--- What is needed ---
Repeat verbatim, and only, the lines of the data below, beginning at the line that contains "- **Hardware**: Training" and stopping after the line that contains "3. **Prediction**: The".

Start of Block

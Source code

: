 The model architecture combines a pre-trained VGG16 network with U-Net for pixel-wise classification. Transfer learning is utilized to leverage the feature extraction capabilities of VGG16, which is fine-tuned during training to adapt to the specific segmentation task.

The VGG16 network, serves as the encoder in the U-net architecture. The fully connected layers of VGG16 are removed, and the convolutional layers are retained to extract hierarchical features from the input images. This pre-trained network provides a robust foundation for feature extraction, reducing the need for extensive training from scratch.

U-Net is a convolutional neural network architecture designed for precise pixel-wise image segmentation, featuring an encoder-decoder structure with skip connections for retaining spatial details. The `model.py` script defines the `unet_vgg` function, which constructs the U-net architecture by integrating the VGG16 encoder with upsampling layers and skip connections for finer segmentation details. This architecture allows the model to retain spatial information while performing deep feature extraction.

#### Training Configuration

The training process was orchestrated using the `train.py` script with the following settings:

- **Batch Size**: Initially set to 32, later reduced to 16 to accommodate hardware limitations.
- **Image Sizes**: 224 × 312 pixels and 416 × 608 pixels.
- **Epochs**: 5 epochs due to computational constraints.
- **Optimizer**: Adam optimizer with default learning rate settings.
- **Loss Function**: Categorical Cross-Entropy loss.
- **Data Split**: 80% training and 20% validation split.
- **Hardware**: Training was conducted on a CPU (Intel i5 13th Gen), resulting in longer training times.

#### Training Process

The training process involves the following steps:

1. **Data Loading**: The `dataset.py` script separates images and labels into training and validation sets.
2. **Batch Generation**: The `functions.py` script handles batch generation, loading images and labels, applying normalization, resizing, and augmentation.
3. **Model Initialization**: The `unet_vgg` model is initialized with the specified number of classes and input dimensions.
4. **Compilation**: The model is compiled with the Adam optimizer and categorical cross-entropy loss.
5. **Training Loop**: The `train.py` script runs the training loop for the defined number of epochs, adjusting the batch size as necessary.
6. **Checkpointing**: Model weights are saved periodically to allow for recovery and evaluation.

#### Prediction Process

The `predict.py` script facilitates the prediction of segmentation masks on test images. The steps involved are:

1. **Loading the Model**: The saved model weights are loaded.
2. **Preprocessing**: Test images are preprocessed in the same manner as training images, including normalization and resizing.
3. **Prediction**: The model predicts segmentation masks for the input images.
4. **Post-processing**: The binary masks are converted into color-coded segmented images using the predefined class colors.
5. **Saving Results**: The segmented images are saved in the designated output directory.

End of Block
Start of Block

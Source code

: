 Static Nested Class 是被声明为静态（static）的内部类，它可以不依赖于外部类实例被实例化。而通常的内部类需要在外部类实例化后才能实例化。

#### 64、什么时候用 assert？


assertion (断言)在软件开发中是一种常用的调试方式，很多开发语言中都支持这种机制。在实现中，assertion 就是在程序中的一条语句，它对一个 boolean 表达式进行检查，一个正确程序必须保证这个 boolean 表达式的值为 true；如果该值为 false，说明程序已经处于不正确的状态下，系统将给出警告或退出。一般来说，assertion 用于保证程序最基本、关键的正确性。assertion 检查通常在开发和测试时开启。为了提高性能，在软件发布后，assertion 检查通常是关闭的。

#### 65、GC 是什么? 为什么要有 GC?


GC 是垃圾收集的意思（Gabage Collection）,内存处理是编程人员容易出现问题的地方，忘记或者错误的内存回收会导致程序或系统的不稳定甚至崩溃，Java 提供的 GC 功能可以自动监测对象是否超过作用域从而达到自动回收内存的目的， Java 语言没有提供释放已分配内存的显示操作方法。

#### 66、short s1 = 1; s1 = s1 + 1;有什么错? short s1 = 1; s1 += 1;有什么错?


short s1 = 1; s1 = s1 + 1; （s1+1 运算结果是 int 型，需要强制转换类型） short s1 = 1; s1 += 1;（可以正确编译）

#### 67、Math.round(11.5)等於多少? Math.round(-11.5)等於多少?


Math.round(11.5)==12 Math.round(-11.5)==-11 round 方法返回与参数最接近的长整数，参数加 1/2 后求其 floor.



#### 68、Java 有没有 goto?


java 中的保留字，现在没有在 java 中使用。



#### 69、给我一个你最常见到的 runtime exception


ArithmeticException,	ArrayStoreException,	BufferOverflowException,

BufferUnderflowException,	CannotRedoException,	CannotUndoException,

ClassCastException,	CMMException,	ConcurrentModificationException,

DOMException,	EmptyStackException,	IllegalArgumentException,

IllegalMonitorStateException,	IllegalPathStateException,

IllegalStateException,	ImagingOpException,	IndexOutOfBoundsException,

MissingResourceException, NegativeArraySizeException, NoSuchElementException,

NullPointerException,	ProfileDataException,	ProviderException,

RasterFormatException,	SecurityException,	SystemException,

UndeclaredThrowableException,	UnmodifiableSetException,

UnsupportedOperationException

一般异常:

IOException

End of Block
Start of Block

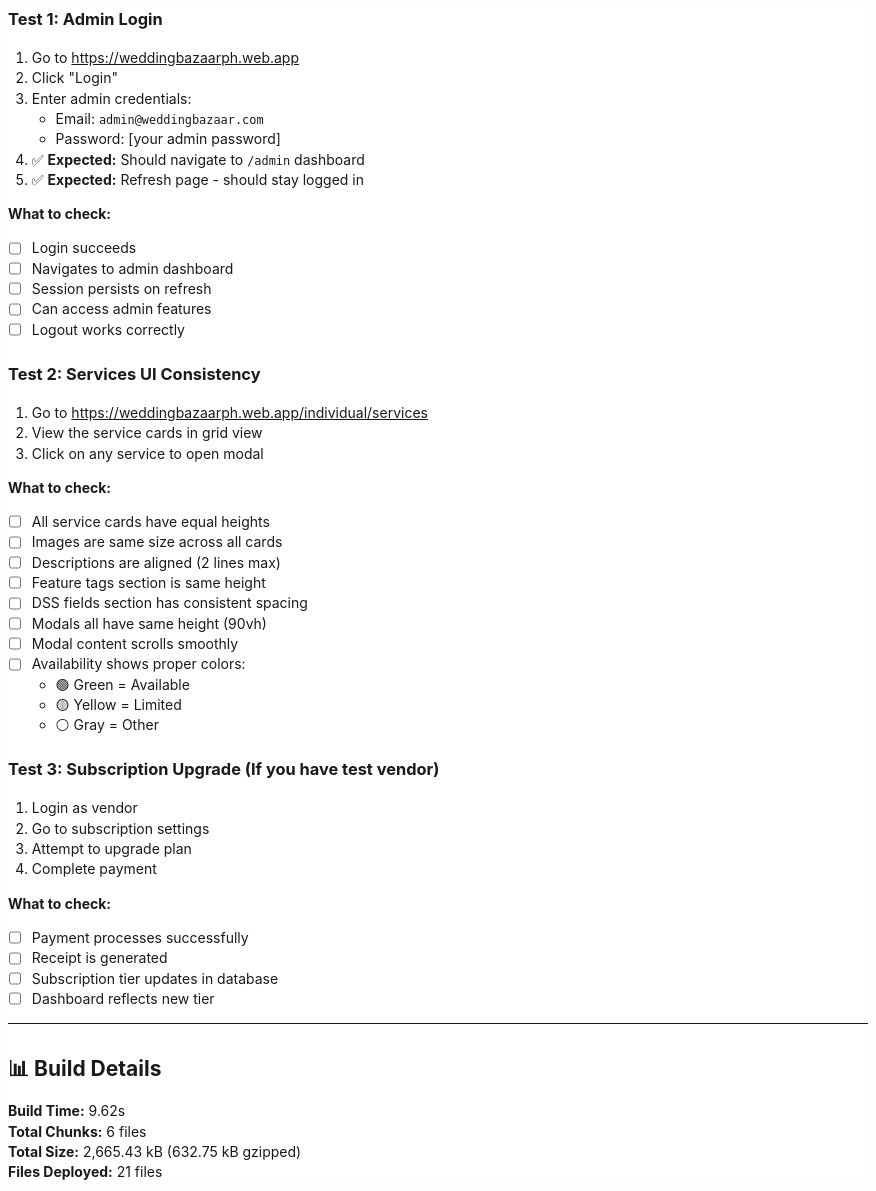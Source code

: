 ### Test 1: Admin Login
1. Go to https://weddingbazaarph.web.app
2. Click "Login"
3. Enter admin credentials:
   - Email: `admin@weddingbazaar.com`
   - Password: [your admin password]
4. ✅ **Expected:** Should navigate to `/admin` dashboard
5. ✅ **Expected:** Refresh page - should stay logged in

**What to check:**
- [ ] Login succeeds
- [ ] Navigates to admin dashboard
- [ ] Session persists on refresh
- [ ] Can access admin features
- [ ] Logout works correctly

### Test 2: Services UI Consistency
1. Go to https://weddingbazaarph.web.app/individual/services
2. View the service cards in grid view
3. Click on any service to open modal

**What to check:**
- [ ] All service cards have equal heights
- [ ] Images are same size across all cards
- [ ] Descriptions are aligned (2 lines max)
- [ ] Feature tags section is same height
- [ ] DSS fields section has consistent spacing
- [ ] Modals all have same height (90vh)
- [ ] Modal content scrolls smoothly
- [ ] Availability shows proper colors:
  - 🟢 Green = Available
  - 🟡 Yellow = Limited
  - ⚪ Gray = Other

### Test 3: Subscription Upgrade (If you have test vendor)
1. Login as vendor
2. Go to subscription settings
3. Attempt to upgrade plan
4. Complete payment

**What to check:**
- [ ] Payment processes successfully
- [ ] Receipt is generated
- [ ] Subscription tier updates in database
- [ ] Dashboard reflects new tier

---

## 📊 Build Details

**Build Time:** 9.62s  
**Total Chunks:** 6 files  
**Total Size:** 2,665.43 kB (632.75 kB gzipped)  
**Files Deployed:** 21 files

End of Block

--- Answer section ---
- **Hardware**: Training was conducted on a CPU (Intel i5 13th Gen), resulting in longer training times.

#### Training Process

The training process involves the following steps:

1. **Data Loading**: The `dataset.py` script separates images and labels into training and validation sets.
2. **Batch Generation**: The `functions.py` script handles batch generation, loading images and labels, applying normalization, resizing, and augmentation.
3. **Model Initialization**: The `unet_vgg` model is initialized with the specified number of classes and input dimensions.
4. **Compilation**: The model is compiled with the Adam optimizer and categorical cross-entropy loss.
5. **Training Loop**: The `train.py` script runs the training loop for the defined number of epochs, adjusting the batch size as necessary.
6. **Checkpointing**: Model weights are saved periodically to allow for recovery and evaluation.

#### Prediction Process

The `predict.py` script facilitates the prediction of segmentation masks on test images. The steps involved are:

1. **Loading the Model**: The saved model weights are loaded.
2. **Preprocessing**: Test images are preprocessed in the same manner as training images, including normalization and resizing.
3. **Prediction**: The model predicts segmentation masks for the input images.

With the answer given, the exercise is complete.